Humans have DSL traits BUT also possess intrinsic motivation, professional pride, and ideological commitment to truth/excellence that counterbalances these tendencies. AI systems, trained purely through reward optimization, will lack these counterbalancing motivations and therefore DSL traits will dominate more completely.

This is actually quite a sophisticated claim about the limits of instrumental training, but it's somewhat buried in the "vibe physics" section. Making it more prominent might strengthen the essay, as it directly addresses the apparent paradox of "if humans are DSL, why do they succeed?"

Does this capture your argument correctly?

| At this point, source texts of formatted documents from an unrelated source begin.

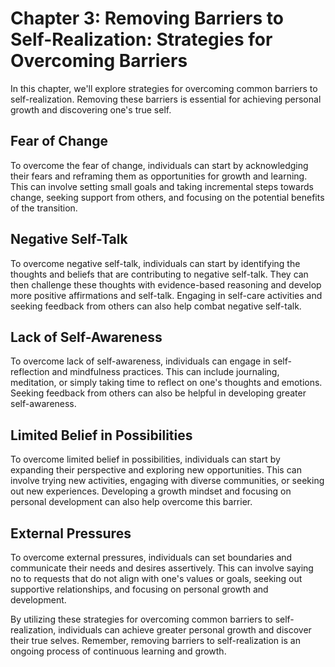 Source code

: Chapter 3: Removing Barriers to Self-Realization: Strategies for Overcoming Barriers
====================================================================================

In this chapter, we'll explore strategies for overcoming common barriers to self-realization. Removing these barriers is essential for achieving personal growth and discovering one's true self.

Fear of Change
--------------

To overcome the fear of change, individuals can start by acknowledging their fears and reframing them as opportunities for growth and learning. This can involve setting small goals and taking incremental steps towards change, seeking support from others, and focusing on the potential benefits of the transition.

Negative Self-Talk
------------------

To overcome negative self-talk, individuals can start by identifying the thoughts and beliefs that are contributing to negative self-talk. They can then challenge these thoughts with evidence-based reasoning and develop more positive affirmations and self-talk. Engaging in self-care activities and seeking feedback from others can also help combat negative self-talk.

Lack of Self-Awareness
----------------------

To overcome lack of self-awareness, individuals can engage in self-reflection and mindfulness practices. This can include journaling, meditation, or simply taking time to reflect on one's thoughts and emotions. Seeking feedback from others can also be helpful in developing greater self-awareness.

Limited Belief in Possibilities
-------------------------------

To overcome limited belief in possibilities, individuals can start by expanding their perspective and exploring new opportunities. This can involve trying new activities, engaging with diverse communities, or seeking out new experiences. Developing a growth mindset and focusing on personal development can also help overcome this barrier.

External Pressures
------------------

To overcome external pressures, individuals can set boundaries and communicate their needs and desires assertively. This can involve saying no to requests that do not align with one's values or goals, seeking out supportive relationships, and focusing on personal growth and development.

By utilizing these strategies for overcoming common barriers to self-realization, individuals can achieve greater personal growth and discover their true selves. Remember, removing barriers to self-realization is an ongoing process of continuous learning and growth.

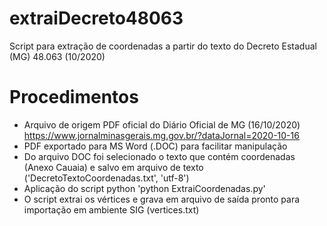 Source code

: # extraiDecreto48063
Script para extração de coordenadas a partir do texto do Decreto Estadual (MG) 48.063 (10/2020)
# Procedimentos
- Arquivo de origem PDF oficial do Diário Oficial de MG (16/10/2020) https://www.jornalminasgerais.mg.gov.br/?dataJornal=2020-10-16
- PDF exportado para MS Word (.DOC) para facilitar manipulação
- Do arquivo DOC foi selecionado o texto que contém coordenadas (Anexo Cauaia) e salvo em arquivo de texto ('DecretoTextoCoordenadas.txt', 'utf-8')
- Aplicação do script python 'python ExtraiCoordenadas.py'
- O script extrai os vértices e grava em arquivo de saída pronto para importação em ambiente SIG (vertices.txt) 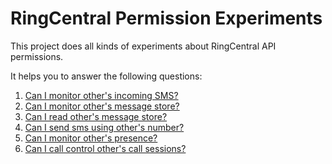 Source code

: # RingCentral Permission Experiments

This project does all kinds of experiments about RingCentral API permissions.

It helps you to answer the following questions:

1. [Can I monitor other's incoming SMS?](./test/monitor-incoming-sms)
2. [Can I monitor other's message store?](./test/monitor-message-store)
3. [Can I read other's message store?](./test/read-message-store)
4. [Can I send sms using other's number?](./test/send-message-on-behalf-of-another)
5. [Can I monitor other's presence?](./test/monitor-presence)
6. [Can I call control other's call sessions?](./call-control)
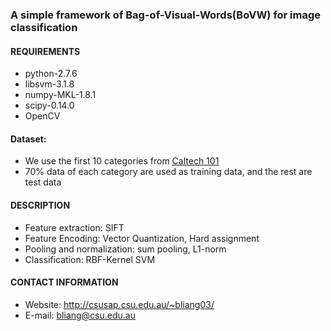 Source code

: ### A simple framework of Bag-of-Visual-Words(BoVW) for image classification

#### REQUIREMENTS

* python-2.7.6 
* libsvm-3.1.8
* numpy-MKL-1.8.1
* scipy-0.14.0
* OpenCV

#### Dataset:
* We use the first 10 categories from [Caltech 101](http://www.vision.caltech.edu/Image_Datasets/Caltech101/)
* 70% data of each category are used as training data, and the rest are test data

#### DESCRIPTION
* Feature extraction: SIFT
* Feature Encoding: Vector Quantization, Hard assignment
* Pooling and normalization: sum pooling, L1-norm
* Classification: RBF-Kernel SVM


#### CONTACT INFORMATION
* Website: http://csusap.csu.edu.au/~bliang03/
* E-mail: bliang@csu.edu.au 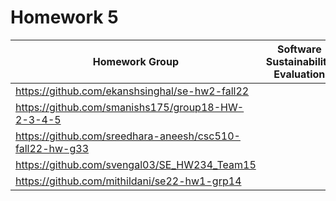 # Homework 5

| Homework Group | Software Sustainability Evaluation | Self-assessment | Supporting Links |
| --- | --- | --- | --- |
| https://github.com/ekanshsinghal/se-hw2-fall22 | | | |
| https://github.com/smanishs175/group18-HW-2-3-4-5 | | | |
| https://github.com/sreedhara-aneesh/csc510-fall22-hw-g33 | | | |
| https://github.com/svengal03/SE_HW234_Team15 | | | |
| https://github.com/mithildani/se22-hw1-grp14 | | | |	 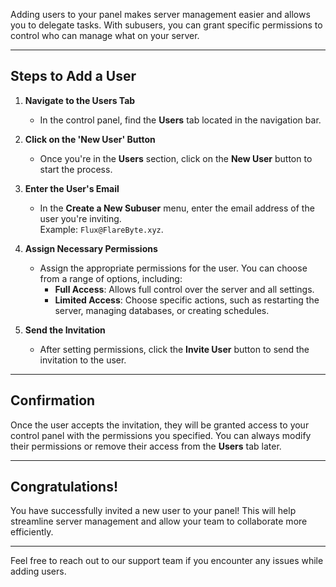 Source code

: Adding users to your panel makes server management easier and allows you to delegate tasks. With subusers, you can grant specific permissions to control who can manage what on your server.

---

## Steps to Add a User

1. **Navigate to the Users Tab**  
   - In the control panel, find the **Users** tab located in the navigation bar.

2. **Click on the 'New User' Button**  
   - Once you're in the **Users** section, click on the **New User** button to start the process.

3. **Enter the User's Email**  
   - In the **Create a New Subuser** menu, enter the email address of the user you're inviting.  
     Example: `Flux@FlareByte.xyz`.

4. **Assign Necessary Permissions**  
   - Assign the appropriate permissions for the user. You can choose from a range of options, including:
     - **Full Access**: Allows full control over the server and all settings.
     - **Limited Access**: Choose specific actions, such as restarting the server, managing databases, or creating schedules.

5. **Send the Invitation**  
   - After setting permissions, click the **Invite User** button to send the invitation to the user.

---

## Confirmation

Once the user accepts the invitation, they will be granted access to your control panel with the permissions you specified. You can always modify their permissions or remove their access from the **Users** tab later.

---

## Congratulations!

You have successfully invited a new user to your panel! This will help streamline server management and allow your team to collaborate more efficiently.

---

Feel free to reach out to our support team if you encounter any issues while adding users. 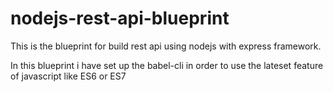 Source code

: # nodejs-rest-api-blueprint

This is the blueprint for build rest api using nodejs with express framework.

In this blueprint i have set up the babel-cli in order to use the lateset feature of javascript like ES6 or ES7 
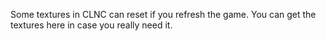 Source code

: Some textures in CLNC can reset if you refresh the game. You can get the textures here in case you really need it.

(note the above comment was generated with the assistance of AI)

Midtermist12 @ 2025-10-08T14:34 (+4)

I don't really understand why I am getting downvoted/disagreevoted. I was just pointing out the contrast between humans - who also have the traits discussed in this post - and AI, which is basically that human beings have intrinsic motivations and virtues that AI does not have. I thought that this was a critical piece that was not really emphasized. It is pretty dispiriting to read through an article, point out something you think might be helpful, and have this happen.

Kestrel🔸 @ 2025-10-09T18:18 (+1)

Great essay, best I've seen yet.

I wonder if it's possible to solve the alignment problem by just somehow legally requiring models to be lazy (something they seem to be doing anyway, so it's more a ban on any strategies that fix it "too well", for catastrophic safety reasons).